Я не знала, как ответить. Ответ получался какой-то очень длинный, я не могла его сформулировать.
– Я больше так не буду, – сказала я, привычно растворяясь в чувстве вины.
– Меня уволят с работы. Мне постоянно жалуются на тебя, звонят из сада. Мне приходится отпрашиваться. Меня уволят, Оля, и нам нечего будет есть.
Я молчу. Я совсем не знаю, что говорить. Мне казалось, что жить с мамой – это счастье, но пока это совсем не выглядело счастьем. Даже наоборот. Никаких сказок, горошков, одеялок. Только рвота, злость и клоуны в лужах…
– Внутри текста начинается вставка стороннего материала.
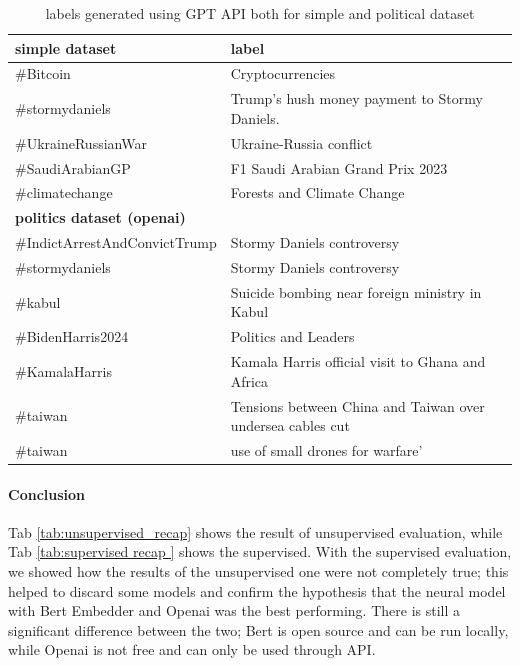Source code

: \begin{table}[H]
\begin{tabular}{ll}
\hline
\textbf{simple dataset}            & \textbf{label}                                             \\ \hline
\#Bitcoin                          & Cryptocurrencies                                            \\
\#stormydaniels                    & Trump's hush money payment to Stormy Daniels.              \\
\#UkraineRussianWar                & Ukraine-Russia conflict                                    \\
\#SaudiArabianGP                   & F1 Saudi Arabian Grand Prix 2023                           \\
\#climatechange                    & Forests and Climate Change                                 \\ \hline
\textbf{politics dataset (openai)} &                                                            \\ \hline
\#IndictArrestAndConvictTrump      & Stormy Daniels controversy                                 \\
\#stormydaniels                    & Stormy Daniels controversy                                 \\
\#kabul                            & Suicide bombing near foreign ministry in Kabul             \\
\#BidenHarris2024                  & Politics and Leaders                                       \\
\#KamalaHarris                     & Kamala Harris official visit to Ghana and Africa           \\
\#taiwan                           & Tensions between China and Taiwan over undersea cables cut \\
\#taiwan                           & use of small drones for warfare'                           \\ \hline
\end{tabular}
\caption{labels generated using GPT API both for simple and political dataset
}
\label{tab:supervised_labels}
\end{table}

\paragraph{Conclusion}
Tab \ref{tab:unsupervised_recap} shows the result of unsupervised evaluation, while Tab \ref{tab:supervised recap } shows the supervised. With the supervised evaluation, we showed how the results of the unsupervised one were not completely true; this helped to discard some models and confirm the hypothesis that the neural model with Bert Embedder and Openai was the best performing. There is still a significant difference between the two; Bert is open source and can be run locally, while Openai is not free and can only be used through API.



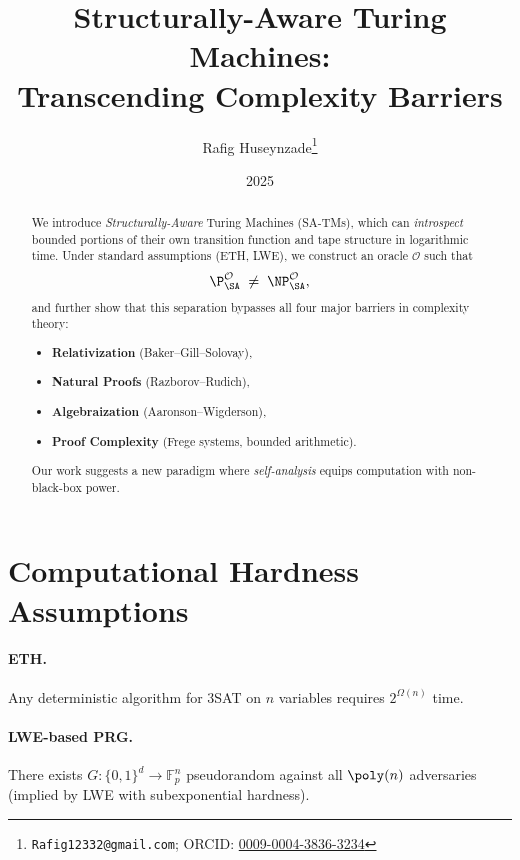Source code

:\documentclass[12pt]{article}
\newcommand{\F}{\mathbb{F}}
\begin{document}
\title{Structurally-Aware Turing Machines:\\Transcending Complexity Barriers}
\author{Rafig Huseynzade\thanks{\texttt{Rafig12332@gmail.com}; ORCID: \href{https://orcid.org/0009-0004-3836-3234}{0009-0004-3836-3234}}}
\date{2025}
\maketitle

\begin{abstract}
We introduce \emph{Structurally-Aware} Turing Machines (SA-TMs), which can \emph{introspect} bounded portions of their own transition function and tape structure in logarithmic time.  Under standard assumptions (ETH, LWE), we construct an oracle $\mathcal{O}$ such that
\[
\P^{\mathcal{O}}_{\SA} \;\neq\;\NP^{\mathcal{O}}_{\SA},
\]
and further show that this separation bypasses all four major barriers in complexity theory:
\begin{itemize}
  \item \textbf{Relativization} (Baker–Gill–Solovay),
  \item \textbf{Natural Proofs} (Razborov–Rudich),
  \item \textbf{Algebraization} (Aaronson–Wigderson),
  \item \textbf{Proof Complexity} (Frege systems, bounded arithmetic).
\end{itemize}
Our work suggests a new paradigm where \emph{self-analysis} equips computation with non-black-box power.
\end{abstract}

\section{Computational Hardness Assumptions}
\paragraph{ETH.} Any deterministic algorithm for 3SAT on $n$ variables requires $2^{\Omega(n)}$ time.  
\paragraph{LWE-based PRG.} There exists $G:\{0,1\}^d\to\F_p^n$ pseudorandom against all $\poly(n)$ adversaries (implied by LWE with subexponential hardness).
\end{document}
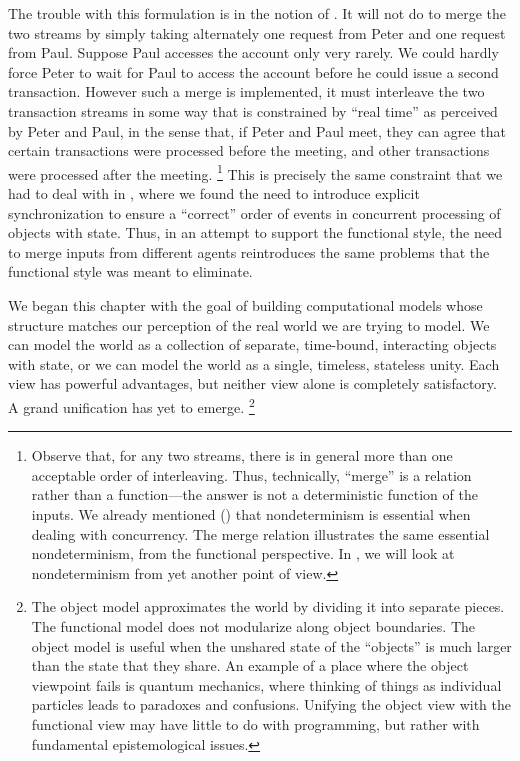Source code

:The trouble with this formulation is in the notion of .
It will not do to merge the two streams by simply taking alternately one request from Peter and one request from Paul.
Suppose Paul accesses the account only very rarely.
We could hardly force Peter to wait for Paul to access the account before he could issue a second transaction.
However such a merge is implemented, it must interleave the two transaction streams in some way that is constrained by “real time” as perceived by Peter and Paul, in the sense that, if Peter and Paul meet, they can agree that certain transactions were processed before the meeting, and other transactions were processed after the meeting.%
\footnote{
	Observe that, for any two streams, there is in general more than one acceptable order of interleaving.
	Thus, technically, “merge” is a relation rather than a function---the answer is not a deterministic function of the inputs.
	We already mentioned () that nondeterminism is essential when dealing with concurrency.
	The merge relation illustrates the same essential nondeterminism, from the functional perspective.
	In , we will look at nondeterminism from yet another point of view.
}
This is precisely the same constraint that we had to deal with in , where we found the need to introduce explicit synchronization to ensure a “correct” order of events in concurrent processing of objects with state.
Thus, in an attempt to support the functional style, the need to merge inputs from different agents reintroduces the same problems that the functional style was meant to eliminate.

We began this chapter with the goal of building computational models whose structure matches our perception of the real world we are trying to model.
We can model the world as a collection of separate, time-bound, interacting objects with state, or we can model the world as a single, timeless, stateless unity.
Each view has powerful advantages, but neither view alone is completely satisfactory.
A grand unification has yet to emerge.%
\footnote{
	The object model approximates the world by dividing it into separate pieces.
	The functional model does not modularize along object boundaries.
	The object model is useful when the unshared state of the “objects” is much larger than the state that they share.
	An example of a place where the object viewpoint fails is quantum mechanics, where thinking of things as individual particles leads to paradoxes and confusions.
	Unifying the object view with the functional view may have little to do with programming, but rather with fundamental epistemological issues.
}
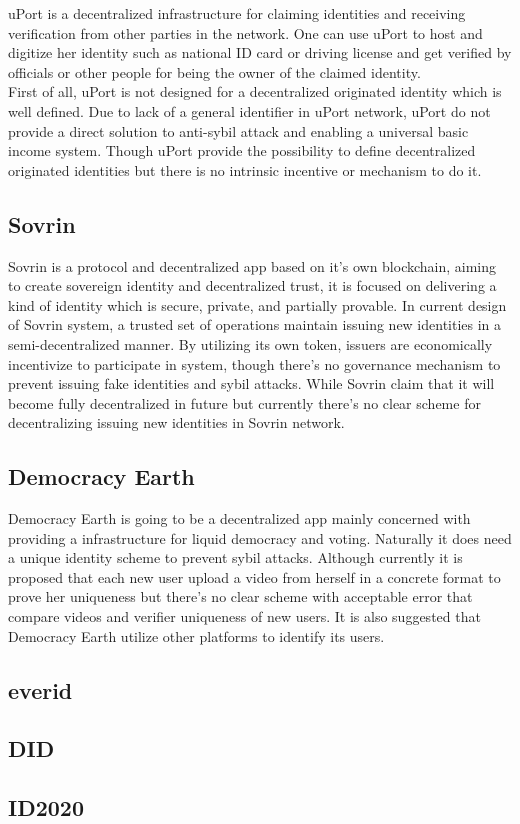 \documentclass{article}
\begin{document}
uPort is a decentralized infrastructure for claiming identities and receiving verification from other parties in the network. One can use uPort to host and digitize her identity such as national ID card or driving license and get verified by officials or other people for being the owner of the claimed identity.\\
 First of all, uPort is not designed for a decentralized originated identity which is well defined. Due to lack of a general identifier in uPort network, uPort do not provide a direct solution to anti-sybil attack and enabling a universal basic income system. Though uPort provide the possibility to define decentralized originated identities but there is no intrinsic incentive or mechanism to do it.

\subsection{Sovrin}

Sovrin is a protocol and decentralized app based on it’s own blockchain, aiming to create sovereign identity and decentralized trust, it is focused on delivering a kind of identity which is secure, private, and partially provable. In current design of Sovrin system, a trusted set of operations maintain issuing new identities in a semi-decentralized manner. By utilizing its own token, issuers are economically incentivize to participate in system, though there’s no governance mechanism to prevent issuing fake identities and sybil attacks. While Sovrin claim that it will become fully decentralized in future but currently there’s no clear scheme for decentralizing issuing new identities in Sovrin network. 

\subsection{Democracy Earth}
Democracy Earth is going to be a decentralized app mainly concerned with providing a infrastructure for liquid democracy and voting. Naturally it does need a unique identity scheme to prevent sybil attacks. Although currently it is proposed that each new user upload a video from herself in a concrete format to prove her uniqueness but there’s no clear scheme with acceptable error that compare videos and verifier uniqueness of new users. It is also suggested that Democracy Earth utilize other platforms to identify its users.
\subsection{everid}
\subsection{ DID}
\subsection{ID2020}
\end{document}
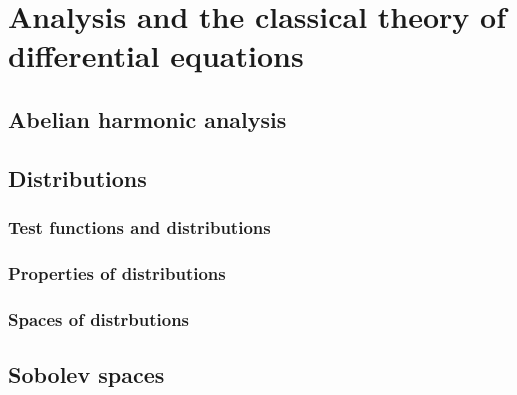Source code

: \chapter{Analysis and the classical theory of differential equations}
    \begin{abstract}
        
    \end{abstract}
    
    \section{Abelian harmonic analysis}
    
    \section{Distributions}
        \subsection{Test functions and distributions}
        
        \subsection{Properties of distributions}
        
        \subsection{Spaces of distrbutions}
    
    \section{Sobolev spaces}
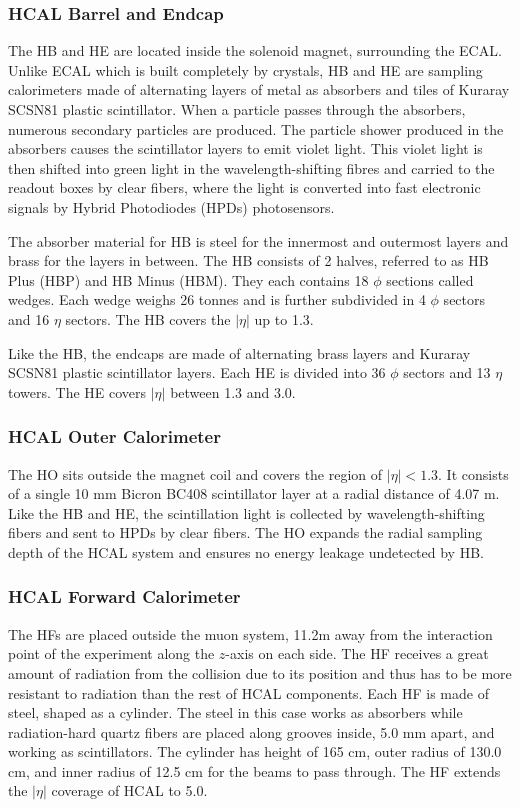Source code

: \subsubsection{HCAL Barrel and Endcap}
The HB and HE are located inside the solenoid magnet, surrounding the ECAL. Unlike ECAL which is built completely by crystals, HB and HE are sampling calorimeters made of alternating layers of metal as absorbers and tiles of Kuraray SCSN81 plastic scintillator. When a particle passes through the absorbers, numerous secondary particles are produced. The particle shower produced in the absorbers causes the scintillator layers to emit violet light. This violet light is then shifted into green light in the wavelength-shifting fibres and carried to the readout boxes by clear fibers, where the light is converted into fast electronic signals by Hybrid Photodiodes (HPDs) photosensors.

\vspace{0.3cm}
The absorber material for HB is steel for the innermost and outermost layers and brass for the layers in between. The HB consists of 2 halves, referred to as HB Plus (HBP) and HB Minus (HBM). They each contains 18 $\phi$ sections called wedges. Each wedge weighs 26 tonnes and is further subdivided in 4 $\phi$ sectors and 16 $\eta$ sectors. The HB covers the $|\eta|$ up to 1.3.

\vspace{0.3cm}
Like the HB, the endcaps are made of alternating brass layers and Kuraray SCSN81 plastic scintillator layers. Each HE is divided into 36 $\phi$ sectors and 13 $\eta$ towers. The HE covers $|\eta|$ between 1.3 and 3.0.

\subsubsection{HCAL Outer Calorimeter}
The HO sits outside the magnet coil and covers the region of $|\eta|<1.3$. It consists of a single 10 mm Bicron BC408 scintillator layer at a radial distance of 4.07 m. Like the HB and HE, the scintillation light is collected by wavelength-shifting fibers and sent to HPDs by clear fibers. The HO expands the radial sampling depth of the HCAL system and ensures no energy leakage undetected by HB.

\subsubsection{HCAL Forward Calorimeter}
The HFs are placed outside the muon system, 11.2m away from the interaction point of the experiment along the $z$-axis on each side. The HF receives a great amount of radiation from the collision due to its position and thus has to be more resistant to radiation than the rest of HCAL components. Each HF is made of steel, shaped as a cylinder. The steel in this case works as absorbers while radiation-hard quartz fibers are placed along grooves inside, 5.0 mm apart, and working as scintillators. The cylinder has height of 165 cm, outer radius of 130.0 cm, and inner radius of 12.5 cm for the beams to pass through. The HF extends the $|\eta|$ coverage of HCAL to 5.0.


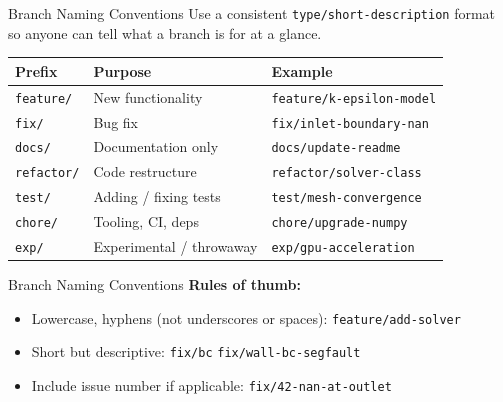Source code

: \documentclass[aspectratio=169, 11pt]{beamer}
\begin{document}
\begin{frame}{Branch Naming Conventions}
  Use a consistent \texttt{type/short-description} format so anyone can tell what a branch is for at a glance.

  \vspace{0.5em}
  \begin{table}
    \centering
    \begin{tabular}{@{} l l l @{}}
      \toprule
      \textbf{Prefix} & \textbf{Purpose} & \textbf{Example} \\
      \midrule
      \texttt{feature/} & New functionality        & \texttt{feature/k-epsilon-model} \\
      \texttt{fix/}     & Bug fix                  & \texttt{fix/inlet-boundary-nan} \\
      \texttt{docs/}    & Documentation only       & \texttt{docs/update-readme} \\
      \texttt{refactor/}& Code restructure         & \texttt{refactor/solver-class} \\
      \texttt{test/}    & Adding / fixing tests    & \texttt{test/mesh-convergence} \\
      \texttt{chore/}   & Tooling, CI, deps        & \texttt{chore/upgrade-numpy} \\
      \texttt{exp/}     & Experimental / throwaway & \texttt{exp/gpu-acceleration} \\
      \bottomrule
    \end{tabular}
  \end{table}
\end{frame}

\begin{frame}{Branch Naming Conventions}
  \vspace{0.5em}
  \textbf{Rules of thumb:}
  \begin{itemize}
    \item Lowercase, hyphens (not underscores or spaces): \texttt{feature/add-solver} \checkmark
    \item Short but descriptive: \texttt{fix/bc} \texttimes \quad \texttt{fix/wall-bc-segfault} \checkmark
    \item Include issue number if applicable: \texttt{fix/42-nan-at-outlet}
  \end{itemize}
\end{frame}
\end{document}

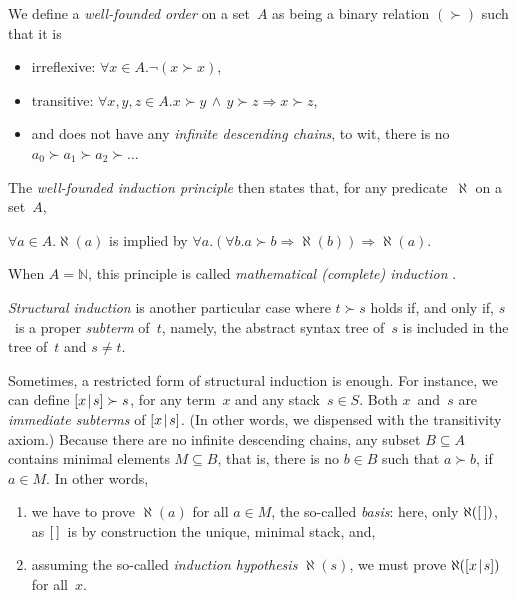 We define a \emph{well\hyp{}founded order}
\citep{Winskel_1993} on a
set~\(A\) as being a binary relation \((\succ)\) such that it is
\begin{itemize}

  \item irreflexive: \(\forall x \in A. \neg(x \succ x)\),

  \item transitive: \(\forall x, y, z \in A. x \succ y \,\wedge\, y
    \succ z \Rightarrow x \succ z\),

  \item and does not have any \emph{infinite descending
  chains}, to wit, there is
    no \(a_0 \succ a_1 \succ a_2 \succ \dots\)

\end{itemize}
The \emph{well\hyp{}founded induction principle} then states that, for
any predicate~\(\aleph\) on a set~\(A\),
\begin{center}
  \(\forall a \in A.\aleph(a)\) is implied by \(\forall a.(\forall b.a
  \succ b \Rightarrow \aleph(b)) \Rightarrow \aleph(a)\).
\end{center}
When \(A=\mathbb{N}\), this principle is called \emph{mathematical
(complete) induction} \citep{Buck_1963}.

\emph{Structural induction} is
another particular case where \(t \succ s\) holds if, and only if,
\(s\)~is a proper \emph{subterm} of~\(t\), namely, the abstract syntax tree of~\(s\) is
included in the tree of~\(t\) and \(s \neq t\).

Sometimes, a restricted form of structural induction is enough. For
instance, we can define \(\cons{x}{s} \succ
s\), for any term~\(x\) and any stack~\(s \in
S\). Both \(x\)~and~\(s\) are \emph{immediate
subterms} of
\(\cons{x}{s}\). (In other words, we
dispensed with the transitivity axiom.) Because there are no infinite
descending chains, any subset \(B \subseteq A\) contains minimal
elements \(M \subseteq B\), that is, there is no \(b \in B\) such that
\(a \succ b\), if \(a \in M\). In other words,
\begin{enumerate}

  \item we have to prove \(\aleph(a)\) for all \(a \in M\), the
    so\hyp{}called \emph{basis}: here, only \(\aleph(\el)\), as
    \(\el\)~is by construction the unique, minimal stack, and,

  \item assuming the so\hyp{}called \emph{induction hypothesis}
    \(\aleph(s)\), we must prove \(\aleph(\cons{x}{s})\) for
    all~\(x\).

\end{enumerate}


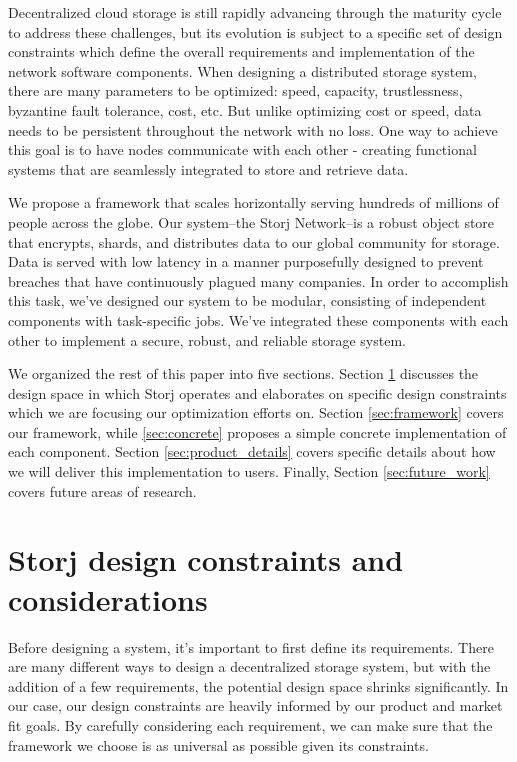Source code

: \documentclass[11pt,fleqn,openany]{book}
\begin{document}
Decentralized cloud storage is still rapidly advancing through the maturity
cycle to address these challenges, but its evolution
is subject to a specific set of design constraints which
define the overall requirements and implementation of
the network software components. When designing a distributed storage system,
there are many parameters to be optimized: speed, capacity, trustlessness,
byzantine fault tolerance, cost, etc.
But unlike optimizing cost or speed, data needs to be persistent throughout
the network with no loss.
One way to achieve this goal is to have nodes communicate with each other -
creating functional systems that are seamlessly integrated to store
and retrieve data.

We propose a framework that scales horizontally serving hundreds of millions of
people across the globe. Our system--the Storj Network--is a robust object store
that encrypts, shards, and distributes data to our global community for storage.
Data is served with low latency in a manner purposefully designed to prevent
breaches that have continuously plagued many companies.
In order to accomplish this task, we've designed our system to be modular,
consisting of independent components with task-specific jobs.
We've integrated these components with each other to implement a secure,
robust, and reliable storage system.

We organized the rest of this paper into five
sections. Section \ref{sec:design_constraints} discusses the design space
in which Storj operates and elaborates on specific design constraints which
we are focusing our optimization efforts on.
Section \ref{sec:framework} covers our framework, while \ref{sec:concrete}
proposes a simple concrete implementation of each component.
Section \ref{sec:product_details} covers specific details
about how we will deliver this implementation to users. Finally, Section
\ref{sec:future_work} covers future areas of research.

\chapter{Storj design constraints and
considerations}\label{sec:design_constraints}

Before designing a system, it's important to first define its requirements.
There are many different ways to design a decentralized storage system, but
with the addition of a few requirements, the potential design space shrinks
significantly.
In our case, our design constraints are heavily informed by our product and
market fit goals.
By carefully considering each requirement, we can make sure that the framework
we choose is as universal as possible given its constraints.
\end{document}

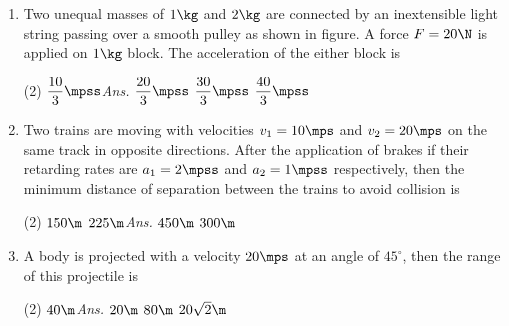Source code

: \documentclass{article}
\newcommand{\ans}{\textcolor{red!95}{\textit{\quad Ans.}}}
\begin{document}
\begin{enumerate}
\item Two unequal masses of $1 \kg$ and $2 \kg$ are connected by an inextensible light string passing over a smooth pulley as shown in figure. A force $F = 20 \N$ is applied on $1 \kg$ block. The acceleration of the either block is 
\begin{center}
\end{center} 
\begin{tasks}(2)
	\task $\dfrac{10}{3}\mpss$\ans
	\task $\dfrac{20}{3}\mpss$
	\task $\dfrac{30}{3}\mpss$
	\task $\dfrac{40}{3}\mpss$
\end{tasks}


\item Two trains are moving with velocities $v_1=10\mps$ and $v_2=20\mps$ on the same track in opposite directions. After the application of brakes if their retarding rates are $a_1=2\mpss$ and $a_2=1\mpss$ respectively, then the minimum distance of separation between the trains to avoid collision is
\begin{tasks}(2)
    \task $150\m$
    \task $225\m$\ans
    \task $450\m$
    \task $300\m$
\end{tasks}

\item A body is projected with a velocity $20\mps$ at an angle of  $45^\circ$, then the range of this projectile is
\begin{center}
\end{center}
\begin{tasks}(2)
    \task $40\m$\ans
    \task $20\m$
    \task $80\m$
    \task $20\sqrt{2}\m$
\end{tasks}


\end{enumerate}
\end{document}
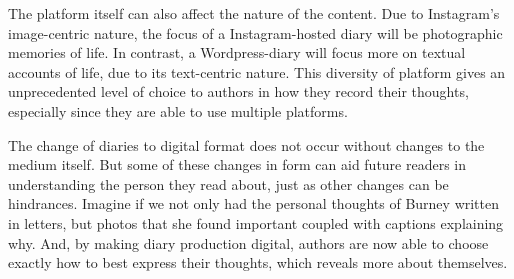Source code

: \documentclass[12pt]{article}[titlepage]
\newcommand{\1}{\={a}}
\newcommand{\2}{\={e}}
\newcommand{\3}{\={\i}}
\newcommand{\4}{\=o}
\newcommand{\5}{\=u}
\newcommand{\6}{\={A}}
\renewcommand{\,}{\textsuperscript{,}}
\begin{document}
The platform itself can also affect the nature of the content.
Due to Instagram's image-centric nature, the focus of a Instagram-hosted diary will be photographic memories of  life.
In contrast, a Wordpress-diary will focus more on textual accounts of life, due to its text-centric nature.
This diversity of platform gives an unprecedented level of choice to authors in how they record their thoughts, especially since they are able to use multiple platforms.

The change of diaries to digital format does not occur without changes to the medium itself.
But some of these changes in form can aid future readers in understanding the person they read about, just as other changes can be hindrances.
Imagine if we not only had the personal thoughts of Burney written in letters, but photos that she found important coupled with captions explaining why.
And, by making diary production digital, authors are now able to choose exactly how to best express their thoughts, which reveals more about themselves.
\end{document}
Во время тихого часа в саду полагалось спать или лежать с закрытыми глазами. Я послушно лежала, не спала. Рядом со мной на своей кровати лежал хулиган и задира Петька, который все время подкалывал другого моего соседа – тихоню Антошку.
Антошка спал со специальной пеленкой, у него не получалось контролировать свою физиологию. Это было неизменным поводом для шуток Петьки. Вот и в тот день он довел Антошку до слез: дождавшись, когда воспитатель выйдет, на всю группу громко прошептал: «Антошка – коричневые трусы! Антошка – какашка». Другие дети смеялись. Антошка лежал рядом и горько плакал. И я плакала от обиды за него.
– Хватит! Хватит! – не выдержала я и крикнула в Петьку зло, что есть силы.
Мой голос раздался в полной тишине, отскочил от стен.
– Савельева, встать!
Воспитательница нависла надо мной огромной скалой. Я сползла с кроватки. Она схватила меня за плечо и поволокла на выход. Завела в туалет и поставила в угол.
– Постой и подумай о том, как плохо орать в тихий час на всю группу! А я пойду матери позвоню…
– Не надо, – заплакала я. – Пожалуйста, не надо… Пожалуйста, я больше так не буду, никогда не буду, не звоните маме.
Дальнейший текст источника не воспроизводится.